The pressure points are clear.

Most of the extra money is the result of more spending on social care in England.

Welsh local authorities are making a big push to get some of that cash as well.

The feeling among councils is that the NHS has been at the front of the queue in recent years on budget days and they feel it is now their turn, particularly in light of the ageing population and the introduction of the national living wage which has had a major impact in the care sector.


The Finance Secretary Mark Drakeford gave me a stock response that cabinet would make a final decision but the overall sense was that social care would be a priority.

In fact, Mr Drakeford wrote to Philip Hammond ahead of the budget drawing his attention to the need to invest in social care so it would be strange to say the least if he chose to ignore it now.

Conservatives MPs have called for some of the money to be used to help cushion the blow of business rate rises in some areas after the revaluation of properties.

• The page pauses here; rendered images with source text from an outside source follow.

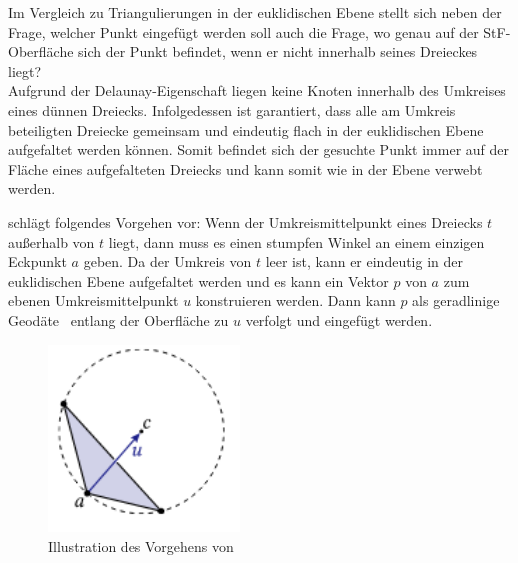 Im Vergleich zu Triangulierungen in der euklidischen Ebene stellt sich neben der Frage, welcher Punkt eingefügt werden soll auch die Frage, wo genau auf der StF-Oberfläche sich der Punkt befindet, wenn er nicht innerhalb seines Dreieckes liegt? \\

Aufgrund der Delaunay-Eigenschaft liegen keine Knoten innerhalb des Umkreises eines dünnen Dreiecks. Infolgedessen ist  garantiert, dass alle am Umkreis beteiligten Dreiecke gemeinsam und eindeutig flach in der euklidischen Ebene aufgefaltet werden können. Somit befindet sich der gesuchte Punkt immer auf der Fläche eines aufgefalteten Dreiecks und kann somit wie in der Ebene verwebt werden. 


\citet{Sharp:2019:NIT} schlägt folgendes Vorgehen vor:
Wenn der Umkreismittelpunkt eines Dreiecks $t$ außerhalb von
$t$ liegt, dann muss es einen stumpfen Winkel an einem einzigen
Eckpunkt $a$ geben. Da der Umkreis von $t$ leer ist, kann er
eindeutig in der euklidischen Ebene aufgefaltet werden  und es kann ein Vektor $p$ von $a$ zum ebenen Umkreismittelpunkt $u$ konstruieren werden. Dann kann $p$ als geradlinige Geodäte~\cite{Polthier:2006:SIGGRAPH} entlang der Oberfläche zu $u$ verfolgt und eingefügt werden.

 \begin{figure}[h]
    \centering
    \includegraphics[width=2in]{images/auffaltung_punkteinfuegen.png}
    \caption{Illustration des Vorgehens von~\citeauthor{Sharp:2019:NIT} \cite{Sharp:2019:NIT} }%
    \label{fig:auffaltung_Punkt_einfügen}
\end{figure}
\newpage
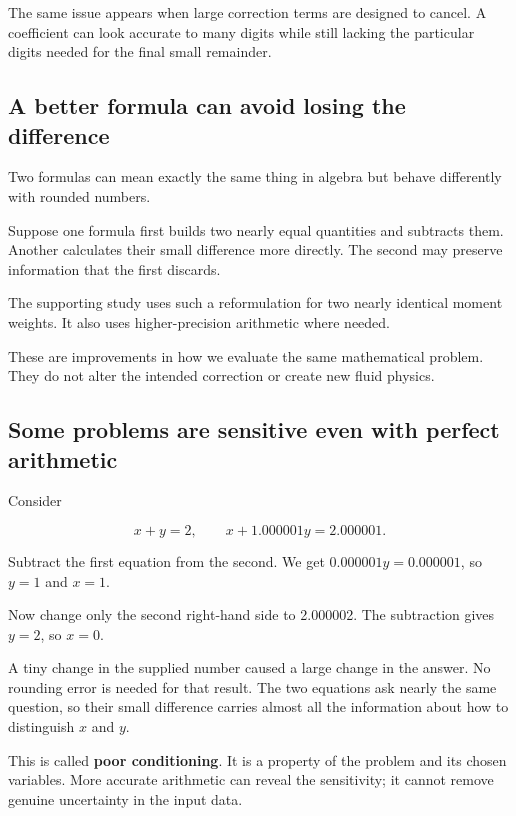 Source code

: \documentclass[
  english,
  11pt,
]{article}
\begin{document}
The same issue appears when large correction terms are designed to
cancel. A coefficient can look accurate to many digits while still
lacking the particular digits needed for the final small remainder.

\subsection{A better formula can avoid losing the
difference}\label{a-better-formula-can-avoid-losing-the-difference}

Two formulas can mean exactly the same thing in algebra but behave
differently with rounded numbers.

Suppose one formula first builds two nearly equal quantities and
subtracts them. Another calculates their small difference more directly.
The second may preserve information that the first discards.

The supporting study uses such a reformulation for two nearly identical
moment weights. It also uses higher-precision arithmetic where needed.

These are improvements in how we evaluate the same mathematical problem.
They do not alter the intended correction or create new fluid physics.

\subsection{Some problems are sensitive even with perfect
arithmetic}\label{some-problems-are-sensitive-even-with-perfect-arithmetic}

Consider

\[
x+y=2,\qquad x+1.000001y=2.000001.
\]

Subtract the first equation from the second. We get
\(0.000001y=0.000001\), so \(y=1\) and \(x=1\).

Now change only the second right-hand side to 2.000002. The subtraction
gives \(y=2\), so \(x=0\).

A tiny change in the supplied number caused a large change in the
answer. No rounding error is needed for that result. The two equations
ask nearly the same question, so their small difference carries almost
all the information about how to distinguish \(x\) and \(y\).

This is called \textbf{poor conditioning}. It is a property of the
problem and its chosen variables. More accurate arithmetic can reveal
the sensitivity; it cannot remove genuine uncertainty in the input data.
\end{document}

Mark Drakeford gave a strong impression that the Welsh Government feels it has done enough already.

A £10 transitional relief fund will be available to all firms after April in Wales and a separate £10m high street relief fund will offer cash payments to firms, depending on their size.

We now have something of an annual routine on budget day from the Welsh Government calling for an end to austerity.

The same has happened now but there was no real surprise in Cardiff Bay that the Chancellor kept a lid on spending as he builds a war chest ahead of Brexit and the triggering of Article 50 which is a matter of weeks away.